Pictures paired with source code
• • • •

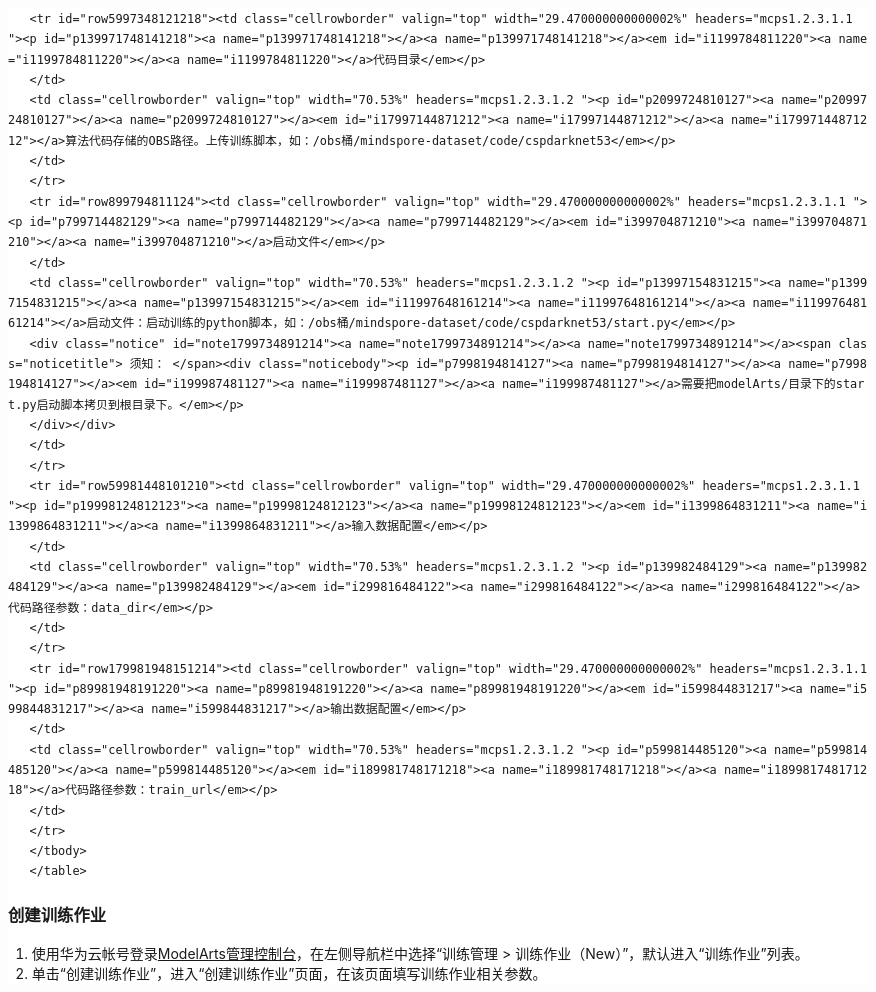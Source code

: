        <tr id="row5997348121218"><td class="cellrowborder" valign="top" width="29.470000000000002%" headers="mcps1.2.3.1.1 "><p id="p139971748141218"><a name="p139971748141218"></a><a name="p139971748141218"></a><em id="i1199784811220"><a name="i1199784811220"></a><a name="i1199784811220"></a>代码目录</em></p>
       </td>
       <td class="cellrowborder" valign="top" width="70.53%" headers="mcps1.2.3.1.2 "><p id="p2099724810127"><a name="p2099724810127"></a><a name="p2099724810127"></a><em id="i17997144871212"><a name="i17997144871212"></a><a name="i17997144871212"></a>算法代码存储的OBS路径。上传训练脚本，如：/obs桶/mindspore-dataset/code/cspdarknet53</em></p>
       </td>
       </tr>
       <tr id="row899794811124"><td class="cellrowborder" valign="top" width="29.470000000000002%" headers="mcps1.2.3.1.1 "><p id="p799714482129"><a name="p799714482129"></a><a name="p799714482129"></a><em id="i399704871210"><a name="i399704871210"></a><a name="i399704871210"></a>启动文件</em></p>
       </td>
       <td class="cellrowborder" valign="top" width="70.53%" headers="mcps1.2.3.1.2 "><p id="p13997154831215"><a name="p13997154831215"></a><a name="p13997154831215"></a><em id="i11997648161214"><a name="i11997648161214"></a><a name="i11997648161214"></a>启动文件：启动训练的python脚本，如：/obs桶/mindspore-dataset/code/cspdarknet53/start.py</em></p>
       <div class="notice" id="note1799734891214"><a name="note1799734891214"></a><a name="note1799734891214"></a><span class="noticetitle"> 须知： </span><div class="noticebody"><p id="p7998194814127"><a name="p7998194814127"></a><a name="p7998194814127"></a><em id="i199987481127"><a name="i199987481127"></a><a name="i199987481127"></a>需要把modelArts/目录下的start.py启动脚本拷贝到根目录下。</em></p>
       </div></div>
       </td>
       </tr>
       <tr id="row59981448101210"><td class="cellrowborder" valign="top" width="29.470000000000002%" headers="mcps1.2.3.1.1 "><p id="p19998124812123"><a name="p19998124812123"></a><a name="p19998124812123"></a><em id="i1399864831211"><a name="i1399864831211"></a><a name="i1399864831211"></a>输入数据配置</em></p>
       </td>
       <td class="cellrowborder" valign="top" width="70.53%" headers="mcps1.2.3.1.2 "><p id="p139982484129"><a name="p139982484129"></a><a name="p139982484129"></a><em id="i299816484122"><a name="i299816484122"></a><a name="i299816484122"></a>代码路径参数：data_dir</em></p>
       </td>
       </tr>
       <tr id="row179981948151214"><td class="cellrowborder" valign="top" width="29.470000000000002%" headers="mcps1.2.3.1.1 "><p id="p89981948191220"><a name="p89981948191220"></a><a name="p89981948191220"></a><em id="i599844831217"><a name="i599844831217"></a><a name="i599844831217"></a>输出数据配置</em></p>
       </td>
       <td class="cellrowborder" valign="top" width="70.53%" headers="mcps1.2.3.1.2 "><p id="p599814485120"><a name="p599814485120"></a><a name="p599814485120"></a><em id="i189981748171218"><a name="i189981748171218"></a><a name="i189981748171218"></a>代码路径参数：train_url</em></p>
       </td>
       </tr>
       </tbody>
       </table>


### 创建训练作业

1.  使用华为云帐号登录[ModelArts管理控制台](https://console.huaweicloud.com/modelarts)，在左侧导航栏中选择“训练管理 \> 训练作业（New）”，默认进入“训练作业”列表。
2.  单击“创建训练作业”，进入“创建训练作业”页面，在该页面填写训练作业相关参数。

• • • •

**WORK ORDER**
Make an exact copy of the records above. Keep out every picture.

**TASK SOLUTION**
Source code

:        <tr id="row5997348121218"><td class="cellrowborder" valign="top" width="29.470000000000002%" headers="mcps1.2.3.1.1 "><p id="p139971748141218"><a name="p139971748141218"></a><a name="p139971748141218"></a><em id="i1199784811220"><a name="i1199784811220"></a><a name="i1199784811220"></a>代码目录</em></p>
       </td>
       <td class="cellrowborder" valign="top" width="70.53%" headers="mcps1.2.3.1.2 "><p id="p2099724810127"><a name="p2099724810127"></a><a name="p2099724810127"></a><em id="i17997144871212"><a name="i17997144871212"></a><a name="i17997144871212"></a>算法代码存储的OBS路径。上传训练脚本，如：/obs桶/mindspore-dataset/code/cspdarknet53</em></p>
       </td>
       </tr>
       <tr id="row899794811124"><td class="cellrowborder" valign="top" width="29.470000000000002%" headers="mcps1.2.3.1.1 "><p id="p799714482129"><a name="p799714482129"></a><a name="p799714482129"></a><em id="i399704871210"><a name="i399704871210"></a><a name="i399704871210"></a>启动文件</em></p>
       </td>
       <td class="cellrowborder" valign="top" width="70.53%" headers="mcps1.2.3.1.2 "><p id="p13997154831215"><a name="p13997154831215"></a><a name="p13997154831215"></a><em id="i11997648161214"><a name="i11997648161214"></a><a name="i11997648161214"></a>启动文件：启动训练的python脚本，如：/obs桶/mindspore-dataset/code/cspdarknet53/start.py</em></p>
       <div class="notice" id="note1799734891214"><a name="note1799734891214"></a><a name="note1799734891214"></a><span class="noticetitle"> 须知： </span><div class="noticebody"><p id="p7998194814127"><a name="p7998194814127"></a><a name="p7998194814127"></a><em id="i199987481127"><a name="i199987481127"></a><a name="i199987481127"></a>需要把modelArts/目录下的start.py启动脚本拷贝到根目录下。</em></p>
       </div></div>
       </td>
       </tr>
       <tr id="row59981448101210"><td class="cellrowborder" valign="top" width="29.470000000000002%" headers="mcps1.2.3.1.1 "><p id="p19998124812123"><a name="p19998124812123"></a><a name="p19998124812123"></a><em id="i1399864831211"><a name="i1399864831211"></a><a name="i1399864831211"></a>输入数据配置</em></p>
       </td>
       <td class="cellrowborder" valign="top" width="70.53%" headers="mcps1.2.3.1.2 "><p id="p139982484129"><a name="p139982484129"></a><a name="p139982484129"></a><em id="i299816484122"><a name="i299816484122"></a><a name="i299816484122"></a>代码路径参数：data_dir</em></p>
       </td>
       </tr>
       <tr id="row179981948151214"><td class="cellrowborder" valign="top" width="29.470000000000002%" headers="mcps1.2.3.1.1 "><p id="p89981948191220"><a name="p89981948191220"></a><a name="p89981948191220"></a><em id="i599844831217"><a name="i599844831217"></a><a name="i599844831217"></a>输出数据配置</em></p>
       </td>
       <td class="cellrowborder" valign="top" width="70.53%" headers="mcps1.2.3.1.2 "><p id="p599814485120"><a name="p599814485120"></a><a name="p599814485120"></a><em id="i189981748171218"><a name="i189981748171218"></a><a name="i189981748171218"></a>代码路径参数：train_url</em></p>
       </td>
       </tr>
       </tbody>
       </table>


### 创建训练作业

1.  使用华为云帐号登录[ModelArts管理控制台](https://console.huaweicloud.com/modelarts)，在左侧导航栏中选择“训练管理 \> 训练作业（New）”，默认进入“训练作业”列表。
2.  单击“创建训练作业”，进入“创建训练作业”页面，在该页面填写训练作业相关参数。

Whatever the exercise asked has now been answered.